Saya kira, mawang sama seperti buah mangga pada umumnya. Dikupas seperti biasa. Karena penasaran dan sudah tergiur dengan aroma harum mawang, saya dan adik saya mengupasnya. Pas dimakan, lidah, mulut dan permukaan bibir gatal semua.
Begitu saya konfirmasi pada ibu kos, ternyata cara kami mengupasnya salah. Harusnya dikupas, dikuliti tebal-tebal, supaya tak ada rasa gatalnya.
Kali ini kemantan. Saya ingat-ingat, apa nama buah ini kalau di kampung saya, Satai Sambas. Setelah satu malam buah itu sampai di rumah, baru saya ingat.

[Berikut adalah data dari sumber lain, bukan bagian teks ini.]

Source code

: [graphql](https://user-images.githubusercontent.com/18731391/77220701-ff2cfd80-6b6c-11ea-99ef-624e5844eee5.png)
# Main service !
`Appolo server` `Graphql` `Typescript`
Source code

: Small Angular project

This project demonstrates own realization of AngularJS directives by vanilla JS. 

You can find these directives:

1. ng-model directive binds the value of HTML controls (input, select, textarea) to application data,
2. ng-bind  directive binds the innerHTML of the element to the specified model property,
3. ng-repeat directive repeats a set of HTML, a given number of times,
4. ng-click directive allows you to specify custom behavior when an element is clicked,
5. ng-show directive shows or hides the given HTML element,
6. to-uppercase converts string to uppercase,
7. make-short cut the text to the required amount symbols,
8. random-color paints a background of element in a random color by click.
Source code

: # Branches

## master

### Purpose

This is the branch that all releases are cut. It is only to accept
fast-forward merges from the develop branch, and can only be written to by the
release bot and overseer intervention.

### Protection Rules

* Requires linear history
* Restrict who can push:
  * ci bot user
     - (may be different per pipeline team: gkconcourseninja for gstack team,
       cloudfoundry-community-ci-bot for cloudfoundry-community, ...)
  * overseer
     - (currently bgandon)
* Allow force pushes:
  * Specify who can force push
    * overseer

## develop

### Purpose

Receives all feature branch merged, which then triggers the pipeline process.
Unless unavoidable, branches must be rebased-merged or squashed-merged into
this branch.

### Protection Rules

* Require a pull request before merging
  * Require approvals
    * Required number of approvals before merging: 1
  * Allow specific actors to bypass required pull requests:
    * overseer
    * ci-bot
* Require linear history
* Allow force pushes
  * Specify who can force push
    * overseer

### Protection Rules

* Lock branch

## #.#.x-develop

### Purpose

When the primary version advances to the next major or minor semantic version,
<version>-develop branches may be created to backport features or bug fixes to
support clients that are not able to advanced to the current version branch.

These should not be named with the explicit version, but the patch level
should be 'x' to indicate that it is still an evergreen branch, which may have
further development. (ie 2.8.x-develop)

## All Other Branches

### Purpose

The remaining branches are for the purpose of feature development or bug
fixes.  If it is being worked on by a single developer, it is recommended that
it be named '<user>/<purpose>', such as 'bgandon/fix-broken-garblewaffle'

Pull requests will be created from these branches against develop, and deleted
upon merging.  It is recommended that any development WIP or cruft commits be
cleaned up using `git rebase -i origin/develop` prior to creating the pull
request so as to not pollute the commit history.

Buah pakel, begitu saya dan orang kampung menyebutnya. Terakhir, saat masih SD saya jumpa buah itu dulu. Kami tak punya pohon buahnya, tetangga yang punya. Kalau sudah musim buah, pulang sekolah, saya dan teman-teman minta pada tetangga. Dapat 1 hingga 2 buah per orang. Kami sudah girang bukan kepalang dulu.
Dan sekarang, setelah 23 tahun lalu terakhir jumpa sekarang baru merasa lagi. Aromanya semerbak. Harum sekali.
Menuil-nulil hidung, seakan melambai-lambai untuk segera ‘dikusi’, dikupas. Rasanya asam-asam manis. Rasa asamnya agak memudar kalau setelah diiris tipis, kemudian dicampur dengan sedikit garam. Aduhai rasanya. Seger.
Umak yang pada dasarnya suka dengan buah ini sampai khilaf. Makan terlalu banyak. Padahal pantang. (*)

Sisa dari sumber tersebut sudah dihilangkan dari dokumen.